**TRY IT**
How many lines of the data hold the word "long"? State the number and nothing else.

-------- RECORDS FOR THE EXERCISE

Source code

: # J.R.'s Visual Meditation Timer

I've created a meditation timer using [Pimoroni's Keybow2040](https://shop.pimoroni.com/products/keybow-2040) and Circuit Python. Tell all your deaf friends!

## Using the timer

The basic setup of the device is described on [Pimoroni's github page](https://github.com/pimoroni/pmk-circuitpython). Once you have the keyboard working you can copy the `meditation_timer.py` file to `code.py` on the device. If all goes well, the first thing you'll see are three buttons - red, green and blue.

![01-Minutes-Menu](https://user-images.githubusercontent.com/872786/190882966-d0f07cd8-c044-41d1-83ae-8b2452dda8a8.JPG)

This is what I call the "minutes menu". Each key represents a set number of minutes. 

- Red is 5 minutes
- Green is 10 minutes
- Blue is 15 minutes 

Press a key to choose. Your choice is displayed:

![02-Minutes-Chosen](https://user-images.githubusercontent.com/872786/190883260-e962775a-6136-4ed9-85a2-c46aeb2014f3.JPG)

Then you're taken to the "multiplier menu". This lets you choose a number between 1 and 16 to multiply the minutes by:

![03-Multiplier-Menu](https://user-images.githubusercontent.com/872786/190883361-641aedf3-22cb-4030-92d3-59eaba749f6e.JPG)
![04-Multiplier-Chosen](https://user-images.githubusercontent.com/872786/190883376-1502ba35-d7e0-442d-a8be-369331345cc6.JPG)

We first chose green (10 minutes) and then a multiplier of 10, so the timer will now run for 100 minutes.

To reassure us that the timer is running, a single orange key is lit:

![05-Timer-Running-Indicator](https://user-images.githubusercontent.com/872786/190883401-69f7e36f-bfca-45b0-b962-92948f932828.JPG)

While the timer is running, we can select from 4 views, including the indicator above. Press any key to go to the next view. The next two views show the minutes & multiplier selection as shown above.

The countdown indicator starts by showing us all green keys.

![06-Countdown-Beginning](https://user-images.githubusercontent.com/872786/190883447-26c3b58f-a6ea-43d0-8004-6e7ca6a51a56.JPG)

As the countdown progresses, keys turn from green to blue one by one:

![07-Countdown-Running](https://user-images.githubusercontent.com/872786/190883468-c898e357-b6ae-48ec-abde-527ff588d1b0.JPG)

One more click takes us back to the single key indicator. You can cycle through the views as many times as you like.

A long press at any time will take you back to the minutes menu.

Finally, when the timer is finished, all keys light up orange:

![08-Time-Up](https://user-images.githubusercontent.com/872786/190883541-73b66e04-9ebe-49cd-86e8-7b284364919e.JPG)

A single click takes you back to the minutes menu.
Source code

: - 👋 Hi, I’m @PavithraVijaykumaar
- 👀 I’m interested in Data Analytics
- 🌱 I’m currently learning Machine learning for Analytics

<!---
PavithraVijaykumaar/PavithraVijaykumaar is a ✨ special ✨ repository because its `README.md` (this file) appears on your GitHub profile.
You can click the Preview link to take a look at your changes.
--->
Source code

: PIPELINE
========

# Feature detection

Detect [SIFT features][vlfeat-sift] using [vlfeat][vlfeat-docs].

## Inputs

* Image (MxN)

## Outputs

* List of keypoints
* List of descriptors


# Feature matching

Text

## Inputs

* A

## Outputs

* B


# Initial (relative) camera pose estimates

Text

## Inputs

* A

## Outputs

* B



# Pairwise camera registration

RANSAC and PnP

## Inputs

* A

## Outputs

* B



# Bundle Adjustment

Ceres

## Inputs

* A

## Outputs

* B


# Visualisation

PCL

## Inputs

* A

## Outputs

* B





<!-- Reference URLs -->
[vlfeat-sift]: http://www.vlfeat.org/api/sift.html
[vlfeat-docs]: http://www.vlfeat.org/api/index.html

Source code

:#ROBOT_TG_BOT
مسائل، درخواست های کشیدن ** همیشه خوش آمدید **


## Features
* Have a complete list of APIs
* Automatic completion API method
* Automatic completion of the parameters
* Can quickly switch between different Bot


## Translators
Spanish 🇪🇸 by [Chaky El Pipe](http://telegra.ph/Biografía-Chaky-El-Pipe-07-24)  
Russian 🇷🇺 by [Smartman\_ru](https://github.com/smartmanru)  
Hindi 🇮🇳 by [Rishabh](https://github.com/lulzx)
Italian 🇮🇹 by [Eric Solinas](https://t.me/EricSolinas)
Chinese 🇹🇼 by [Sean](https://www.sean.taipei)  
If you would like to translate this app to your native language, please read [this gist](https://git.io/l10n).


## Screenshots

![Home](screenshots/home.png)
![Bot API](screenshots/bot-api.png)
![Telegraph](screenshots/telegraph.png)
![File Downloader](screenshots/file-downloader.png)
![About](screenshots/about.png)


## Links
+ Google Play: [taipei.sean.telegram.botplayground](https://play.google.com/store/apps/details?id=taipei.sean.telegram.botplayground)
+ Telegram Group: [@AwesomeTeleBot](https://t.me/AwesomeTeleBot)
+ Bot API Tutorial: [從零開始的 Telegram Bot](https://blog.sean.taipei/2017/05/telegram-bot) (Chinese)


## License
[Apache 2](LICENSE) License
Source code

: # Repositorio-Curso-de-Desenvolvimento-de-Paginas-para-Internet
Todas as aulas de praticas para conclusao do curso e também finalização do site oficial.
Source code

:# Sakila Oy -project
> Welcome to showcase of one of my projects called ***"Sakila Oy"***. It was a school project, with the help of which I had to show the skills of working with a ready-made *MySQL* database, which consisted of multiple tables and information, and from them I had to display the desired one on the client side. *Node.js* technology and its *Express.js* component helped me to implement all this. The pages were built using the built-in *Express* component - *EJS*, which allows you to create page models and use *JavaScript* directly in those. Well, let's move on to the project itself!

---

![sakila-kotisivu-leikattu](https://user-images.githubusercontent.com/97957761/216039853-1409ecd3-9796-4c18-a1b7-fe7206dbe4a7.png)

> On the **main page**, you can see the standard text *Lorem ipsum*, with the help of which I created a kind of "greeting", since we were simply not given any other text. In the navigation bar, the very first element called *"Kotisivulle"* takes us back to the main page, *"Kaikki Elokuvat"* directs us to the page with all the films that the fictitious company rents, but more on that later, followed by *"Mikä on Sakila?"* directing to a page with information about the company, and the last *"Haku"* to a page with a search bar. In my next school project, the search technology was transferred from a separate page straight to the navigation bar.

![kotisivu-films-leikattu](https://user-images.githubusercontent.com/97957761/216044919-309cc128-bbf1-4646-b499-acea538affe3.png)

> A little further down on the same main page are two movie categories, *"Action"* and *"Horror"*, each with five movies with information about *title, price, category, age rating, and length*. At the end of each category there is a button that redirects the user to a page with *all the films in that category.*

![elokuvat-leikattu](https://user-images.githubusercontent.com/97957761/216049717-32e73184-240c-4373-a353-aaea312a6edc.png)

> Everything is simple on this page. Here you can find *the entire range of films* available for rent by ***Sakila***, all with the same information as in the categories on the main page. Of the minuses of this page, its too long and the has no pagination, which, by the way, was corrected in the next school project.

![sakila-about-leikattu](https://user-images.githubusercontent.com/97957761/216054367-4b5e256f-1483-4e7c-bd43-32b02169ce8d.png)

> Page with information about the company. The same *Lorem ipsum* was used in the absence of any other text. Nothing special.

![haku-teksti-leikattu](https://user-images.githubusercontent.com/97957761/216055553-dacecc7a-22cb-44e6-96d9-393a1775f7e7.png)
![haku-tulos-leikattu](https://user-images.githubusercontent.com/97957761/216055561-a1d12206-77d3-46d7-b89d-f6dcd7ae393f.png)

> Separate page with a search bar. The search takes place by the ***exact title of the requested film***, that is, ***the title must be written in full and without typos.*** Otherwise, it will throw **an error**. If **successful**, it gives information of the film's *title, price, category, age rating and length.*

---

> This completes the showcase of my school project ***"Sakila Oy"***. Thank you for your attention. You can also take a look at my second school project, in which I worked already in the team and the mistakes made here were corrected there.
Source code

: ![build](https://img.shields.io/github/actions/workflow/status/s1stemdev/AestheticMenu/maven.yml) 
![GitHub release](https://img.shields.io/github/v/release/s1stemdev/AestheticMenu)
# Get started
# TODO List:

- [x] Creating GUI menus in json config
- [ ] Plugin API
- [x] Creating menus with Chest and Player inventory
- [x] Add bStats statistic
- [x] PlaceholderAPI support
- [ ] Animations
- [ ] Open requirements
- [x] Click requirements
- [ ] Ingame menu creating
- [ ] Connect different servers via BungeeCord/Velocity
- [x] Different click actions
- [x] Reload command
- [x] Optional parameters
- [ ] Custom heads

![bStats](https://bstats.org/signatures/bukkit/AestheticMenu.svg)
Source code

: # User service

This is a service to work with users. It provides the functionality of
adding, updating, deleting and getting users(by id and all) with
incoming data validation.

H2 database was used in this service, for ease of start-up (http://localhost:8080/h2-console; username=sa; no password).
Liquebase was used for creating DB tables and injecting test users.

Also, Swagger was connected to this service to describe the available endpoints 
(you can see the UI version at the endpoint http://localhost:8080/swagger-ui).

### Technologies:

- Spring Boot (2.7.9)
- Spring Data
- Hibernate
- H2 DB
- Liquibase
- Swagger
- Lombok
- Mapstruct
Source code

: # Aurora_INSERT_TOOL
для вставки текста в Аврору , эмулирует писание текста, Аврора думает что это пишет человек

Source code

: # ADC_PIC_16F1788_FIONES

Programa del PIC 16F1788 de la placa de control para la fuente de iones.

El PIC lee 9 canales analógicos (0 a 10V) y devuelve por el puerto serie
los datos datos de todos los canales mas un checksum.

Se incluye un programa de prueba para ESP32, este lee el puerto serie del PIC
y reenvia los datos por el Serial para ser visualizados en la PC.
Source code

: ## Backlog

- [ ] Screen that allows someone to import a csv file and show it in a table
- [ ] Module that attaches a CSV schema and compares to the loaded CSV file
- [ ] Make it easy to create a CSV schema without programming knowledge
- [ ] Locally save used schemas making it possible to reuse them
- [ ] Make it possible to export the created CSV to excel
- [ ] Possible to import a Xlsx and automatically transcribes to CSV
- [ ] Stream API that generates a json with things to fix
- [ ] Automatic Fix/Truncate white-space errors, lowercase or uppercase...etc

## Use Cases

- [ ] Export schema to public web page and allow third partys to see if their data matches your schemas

----------------

**WRITTEN REPLY**
2